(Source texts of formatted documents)

= = = = =

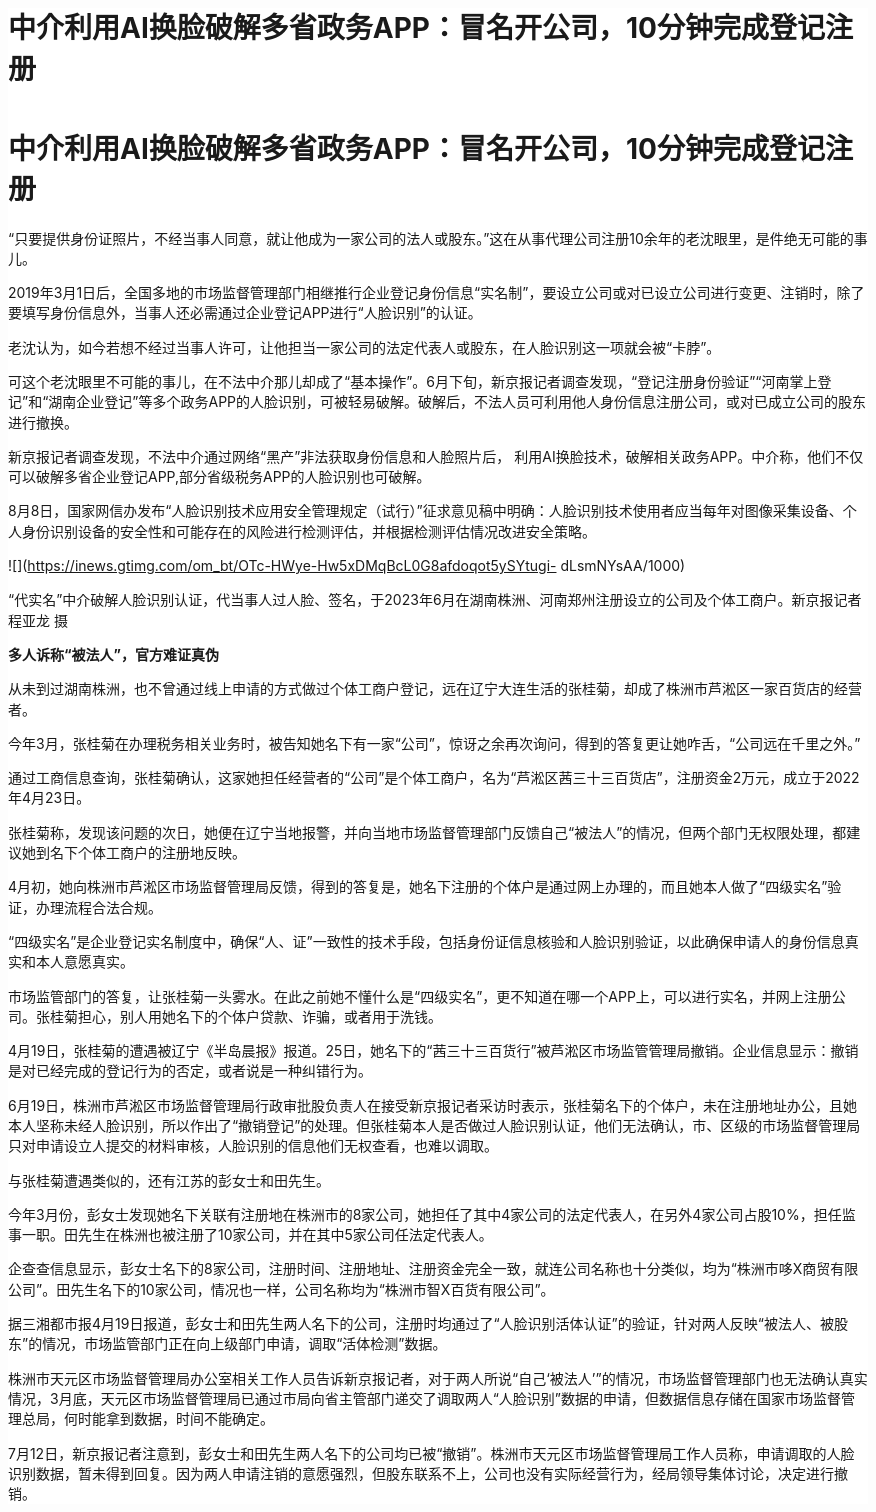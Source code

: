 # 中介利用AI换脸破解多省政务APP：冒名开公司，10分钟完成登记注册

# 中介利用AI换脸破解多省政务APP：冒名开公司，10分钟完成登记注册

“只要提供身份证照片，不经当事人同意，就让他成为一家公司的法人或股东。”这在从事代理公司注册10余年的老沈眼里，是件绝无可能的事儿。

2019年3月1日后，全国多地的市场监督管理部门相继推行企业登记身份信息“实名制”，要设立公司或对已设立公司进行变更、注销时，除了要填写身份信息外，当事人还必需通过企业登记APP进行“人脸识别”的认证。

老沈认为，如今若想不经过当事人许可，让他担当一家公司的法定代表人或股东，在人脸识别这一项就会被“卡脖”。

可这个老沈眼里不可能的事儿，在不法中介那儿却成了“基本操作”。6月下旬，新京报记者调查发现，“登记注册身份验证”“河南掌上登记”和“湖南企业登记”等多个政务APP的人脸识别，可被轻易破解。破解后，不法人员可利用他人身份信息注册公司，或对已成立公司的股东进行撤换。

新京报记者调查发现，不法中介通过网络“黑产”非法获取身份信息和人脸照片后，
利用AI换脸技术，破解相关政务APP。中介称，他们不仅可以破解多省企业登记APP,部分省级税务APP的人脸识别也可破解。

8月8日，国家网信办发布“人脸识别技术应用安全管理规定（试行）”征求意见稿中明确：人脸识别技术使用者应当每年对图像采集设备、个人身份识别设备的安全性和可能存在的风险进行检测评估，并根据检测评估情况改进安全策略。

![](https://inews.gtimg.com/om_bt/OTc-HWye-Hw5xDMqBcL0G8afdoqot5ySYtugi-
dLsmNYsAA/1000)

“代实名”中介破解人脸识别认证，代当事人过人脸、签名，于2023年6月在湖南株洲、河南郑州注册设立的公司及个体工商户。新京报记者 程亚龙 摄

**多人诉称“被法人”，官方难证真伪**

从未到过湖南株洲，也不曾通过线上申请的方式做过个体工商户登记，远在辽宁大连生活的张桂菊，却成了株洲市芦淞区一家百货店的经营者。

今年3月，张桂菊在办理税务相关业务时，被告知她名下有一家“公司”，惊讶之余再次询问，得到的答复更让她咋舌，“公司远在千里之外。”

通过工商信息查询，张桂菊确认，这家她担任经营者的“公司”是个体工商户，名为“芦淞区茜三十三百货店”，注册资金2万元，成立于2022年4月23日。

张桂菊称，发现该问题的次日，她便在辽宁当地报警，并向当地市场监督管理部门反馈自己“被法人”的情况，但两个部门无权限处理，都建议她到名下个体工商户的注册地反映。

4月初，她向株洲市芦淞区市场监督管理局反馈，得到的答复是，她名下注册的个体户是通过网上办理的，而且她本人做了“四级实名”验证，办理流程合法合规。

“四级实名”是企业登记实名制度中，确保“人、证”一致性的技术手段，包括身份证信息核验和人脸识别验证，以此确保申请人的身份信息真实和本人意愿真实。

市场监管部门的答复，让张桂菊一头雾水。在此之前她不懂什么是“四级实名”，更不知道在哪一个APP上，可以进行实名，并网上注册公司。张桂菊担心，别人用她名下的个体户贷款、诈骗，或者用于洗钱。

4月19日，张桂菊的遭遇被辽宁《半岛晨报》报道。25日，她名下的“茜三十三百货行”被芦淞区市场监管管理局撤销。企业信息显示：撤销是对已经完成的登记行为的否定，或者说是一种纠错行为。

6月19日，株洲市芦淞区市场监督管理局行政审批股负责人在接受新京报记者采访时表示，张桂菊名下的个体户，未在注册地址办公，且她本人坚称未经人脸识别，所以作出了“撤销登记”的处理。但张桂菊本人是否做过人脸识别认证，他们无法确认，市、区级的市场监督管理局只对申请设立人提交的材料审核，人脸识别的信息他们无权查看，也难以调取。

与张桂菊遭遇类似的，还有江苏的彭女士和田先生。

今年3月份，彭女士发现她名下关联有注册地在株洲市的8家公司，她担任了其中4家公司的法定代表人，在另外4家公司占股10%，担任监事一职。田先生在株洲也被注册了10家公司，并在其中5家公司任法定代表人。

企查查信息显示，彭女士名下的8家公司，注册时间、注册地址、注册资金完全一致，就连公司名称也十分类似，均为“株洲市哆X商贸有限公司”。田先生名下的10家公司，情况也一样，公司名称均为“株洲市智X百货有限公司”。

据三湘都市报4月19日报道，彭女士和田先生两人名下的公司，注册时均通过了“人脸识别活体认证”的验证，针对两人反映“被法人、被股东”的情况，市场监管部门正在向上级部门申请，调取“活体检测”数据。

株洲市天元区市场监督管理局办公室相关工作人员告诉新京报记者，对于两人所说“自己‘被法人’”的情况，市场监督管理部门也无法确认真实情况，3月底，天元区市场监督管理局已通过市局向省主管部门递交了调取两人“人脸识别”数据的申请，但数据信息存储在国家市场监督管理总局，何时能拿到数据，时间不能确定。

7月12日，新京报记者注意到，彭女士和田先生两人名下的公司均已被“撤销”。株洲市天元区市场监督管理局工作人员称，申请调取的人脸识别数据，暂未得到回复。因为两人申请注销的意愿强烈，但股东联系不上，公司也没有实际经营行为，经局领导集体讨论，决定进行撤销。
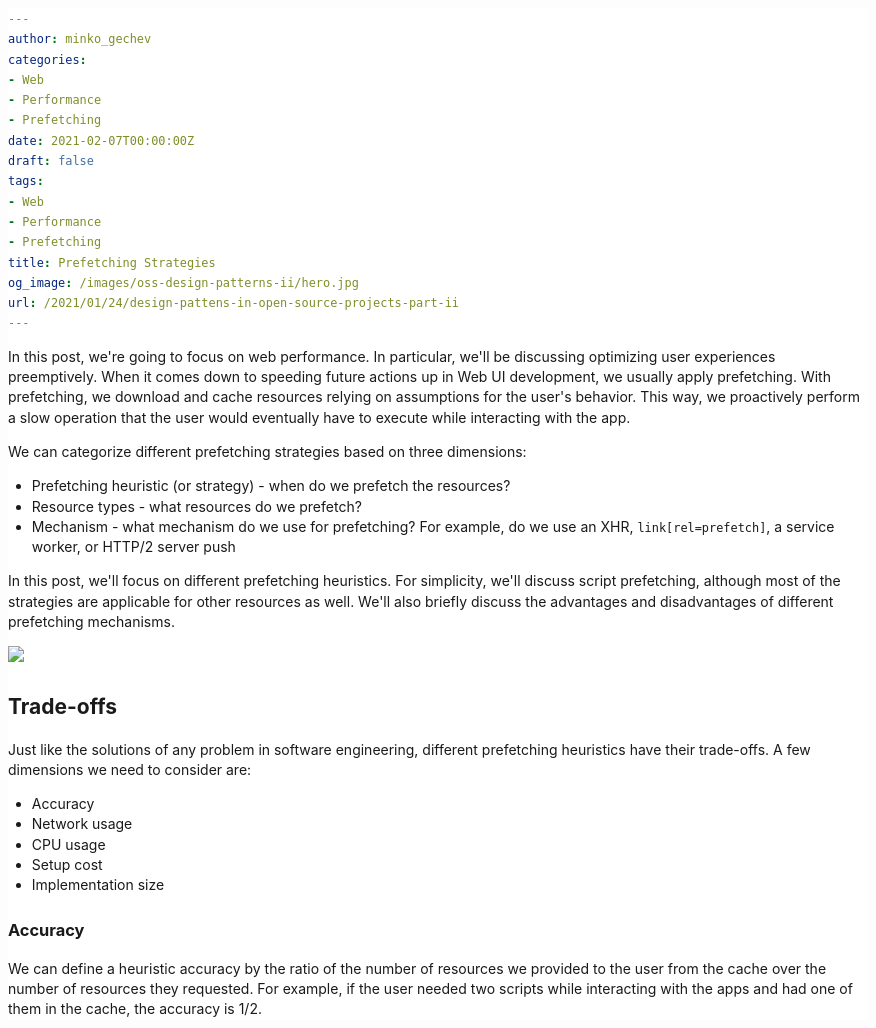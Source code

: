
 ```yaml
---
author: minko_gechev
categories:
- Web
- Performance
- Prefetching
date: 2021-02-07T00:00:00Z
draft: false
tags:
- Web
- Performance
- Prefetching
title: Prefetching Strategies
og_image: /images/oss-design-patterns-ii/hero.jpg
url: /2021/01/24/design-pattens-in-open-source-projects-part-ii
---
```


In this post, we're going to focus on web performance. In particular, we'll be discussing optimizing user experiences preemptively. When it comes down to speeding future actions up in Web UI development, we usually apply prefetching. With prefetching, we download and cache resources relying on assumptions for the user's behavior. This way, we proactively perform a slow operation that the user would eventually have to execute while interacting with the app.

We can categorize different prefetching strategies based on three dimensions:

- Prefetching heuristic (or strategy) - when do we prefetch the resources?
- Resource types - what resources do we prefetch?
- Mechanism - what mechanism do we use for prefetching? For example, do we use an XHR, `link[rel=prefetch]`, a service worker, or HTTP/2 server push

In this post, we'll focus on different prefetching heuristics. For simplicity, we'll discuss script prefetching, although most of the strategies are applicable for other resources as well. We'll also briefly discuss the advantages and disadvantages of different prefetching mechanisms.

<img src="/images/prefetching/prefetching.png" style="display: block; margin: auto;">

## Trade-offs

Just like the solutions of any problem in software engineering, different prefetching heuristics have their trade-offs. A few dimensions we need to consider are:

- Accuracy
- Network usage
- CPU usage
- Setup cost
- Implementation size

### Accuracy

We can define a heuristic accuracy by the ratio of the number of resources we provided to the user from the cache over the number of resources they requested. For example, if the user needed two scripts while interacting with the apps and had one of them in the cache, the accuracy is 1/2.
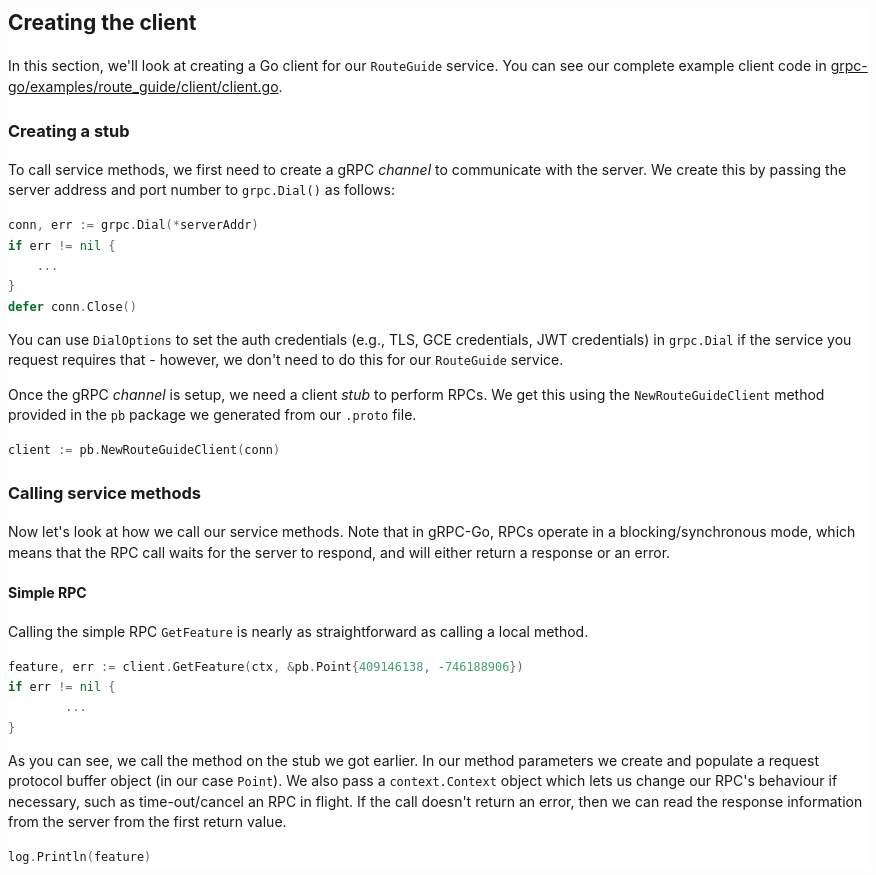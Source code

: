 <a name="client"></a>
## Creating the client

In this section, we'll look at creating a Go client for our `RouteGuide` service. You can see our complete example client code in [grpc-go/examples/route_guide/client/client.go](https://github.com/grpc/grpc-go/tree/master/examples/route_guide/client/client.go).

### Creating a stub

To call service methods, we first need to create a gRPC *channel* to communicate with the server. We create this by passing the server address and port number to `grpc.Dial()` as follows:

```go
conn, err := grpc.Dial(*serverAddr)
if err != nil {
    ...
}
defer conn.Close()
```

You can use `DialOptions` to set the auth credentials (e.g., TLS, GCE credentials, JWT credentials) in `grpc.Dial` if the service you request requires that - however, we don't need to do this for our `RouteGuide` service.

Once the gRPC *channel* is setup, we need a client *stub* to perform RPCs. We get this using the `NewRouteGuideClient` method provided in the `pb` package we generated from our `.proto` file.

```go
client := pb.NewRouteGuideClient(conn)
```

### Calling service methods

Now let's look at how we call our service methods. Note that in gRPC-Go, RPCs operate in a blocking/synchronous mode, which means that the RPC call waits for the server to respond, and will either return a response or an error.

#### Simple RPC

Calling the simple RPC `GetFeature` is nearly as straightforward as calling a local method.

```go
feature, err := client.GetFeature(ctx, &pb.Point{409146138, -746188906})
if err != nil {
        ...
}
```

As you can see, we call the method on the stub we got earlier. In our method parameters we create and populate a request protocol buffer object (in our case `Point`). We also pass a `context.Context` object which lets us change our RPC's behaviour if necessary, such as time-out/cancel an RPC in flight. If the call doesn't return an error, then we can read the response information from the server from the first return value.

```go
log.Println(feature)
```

= = = = =

**What needs to be done**: Extract from the data every line where "different" shows up.

**Solved exercise**:
We can categorize different prefetching strategies based on three dimensions:
In this post, we'll focus on different prefetching heuristics. For simplicity, we'll discuss script prefetching, although most of the strategies are applicable for other resources as well. We'll also briefly discuss the advantages and disadvantages of different prefetching mechanisms.
Just like the solutions of any problem in software engineering, different prefetching heuristics have their trade-offs. A few dimensions we need to consider are:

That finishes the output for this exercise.